Portrait de Pierre Humble, repris sur l’ensemble
des programmes du TPM à partir de 1921.

La question du répertoire

Les nouveaux dramaturges de l’enfance des années 1920-1930 sont tous confrontés à un problème de répertoire : il n’existe pas réellement de répertoire dramatique moderne spécifique à l’enfant. Dans ses premiers spectacles, Pierre Humble propose surtout des adaptations de pièces pour adultes tirés du répertoire théâtral ancien (Molière, Voltaire, pièces médiévales), ou contemporain (Feydeau, Labiche...). Mais très vite, il lui semble nécessaire de concevoir un répertoire proprement enfantin. La présentation du TPM sur les programmes explique ainsi : « Les succès du “Petit Monde” ont poussé son fondateur à créer un genre nouveau : la comédie enfantine, gaie et morale à la fois. (…) Les titres mêmes des pièces qui ont été créées au Théâtre du Petit Monde indiquent dans quel sens ce répertoire nouveau a été conçu. Il s’agissait, en effet, de transporter au théâtre la plupart des héros familiers à l’enfance. »
Ce tournant dans l’histoire du TPM est essentiel. Il marque chez Pierre Humble le début d’une prise de conscience : l’adresse à l’enfant doit prendre le chemin de la constitution d’un répertoire spécifique. Pour y parvenir, sa stratégie est double : l’adaptation des héros de la littérature enfantine est une des pistes, en plus de la création de pièces entièrement inédites par des dramaturges contemporains.

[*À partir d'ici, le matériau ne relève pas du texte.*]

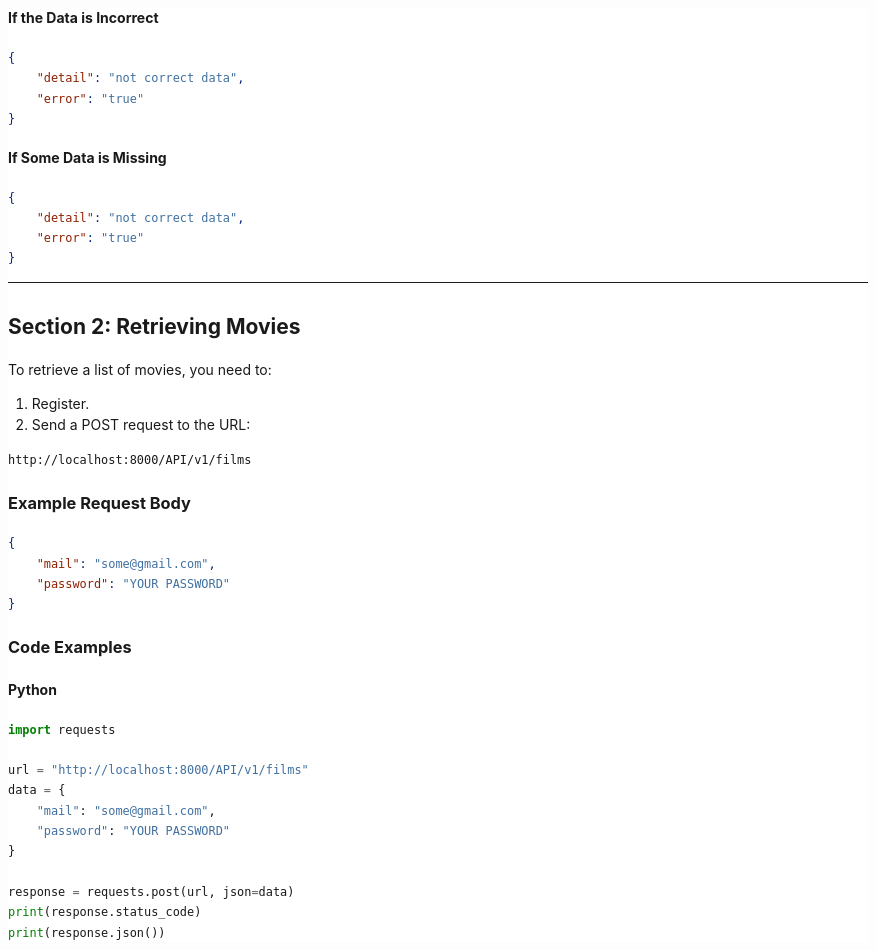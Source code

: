 #### If the Data is Incorrect

```json
{
    "detail": "not correct data",
    "error": "true"
}
```

#### If Some Data is Missing

```json
{
    "detail": "not correct data",
    "error": "true"
}
```

---

## Section 2: Retrieving Movies

To retrieve a list of movies, you need to:

1. Register.
2. Send a POST request to the URL:

```
http://localhost:8000/API/v1/films
```

### Example Request Body

```json
{
    "mail": "some@gmail.com",
    "password": "YOUR PASSWORD"
}
```

### Code Examples

#### Python

```python
import requests

url = "http://localhost:8000/API/v1/films"
data = {
    "mail": "some@gmail.com",
    "password": "YOUR PASSWORD"
}

response = requests.post(url, json=data)
print(response.status_code)
print(response.json())
```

Or, sa vision de la littérature enfantine embrasse à la fois les personnages traditionnels du répertoire du XIXe siècle, qu’ils viennent de la littérature orale populaire (Le Petit Poucet, Cendrillon...), de la littérature enfantine (les héros de la comtesse de Ségur, Jules Verne, Louis Desnoyers) ou des illustrés et albums diffusant des bandes dessinées pour enfants depuis les années 1880. Pierre Humble fait cohabiter dans un même répertoire les héros littéraires traditionnels et les nouveaux héros de l’image. Il fait ici preuve d’une sensibilité aiguë aux évolutions de la littérature enfantine. Expliquant sa démarche dans un article qu’il écrit pour Paris-Soir le 29 août 1925, il dit, en parlant notamment de Bicot et Bécassine : « Ces héros font partie de la vie intellectuelle de la nouvelle génération. »

Couverture du programme du TPM pour l’année 1925, illustration signée E Brod (?).
On reconnaît la famille Fenouillard à gauche, le Sapeur Camember au centre
et Bécassine à droite. (source : BnF – arts du spectacle)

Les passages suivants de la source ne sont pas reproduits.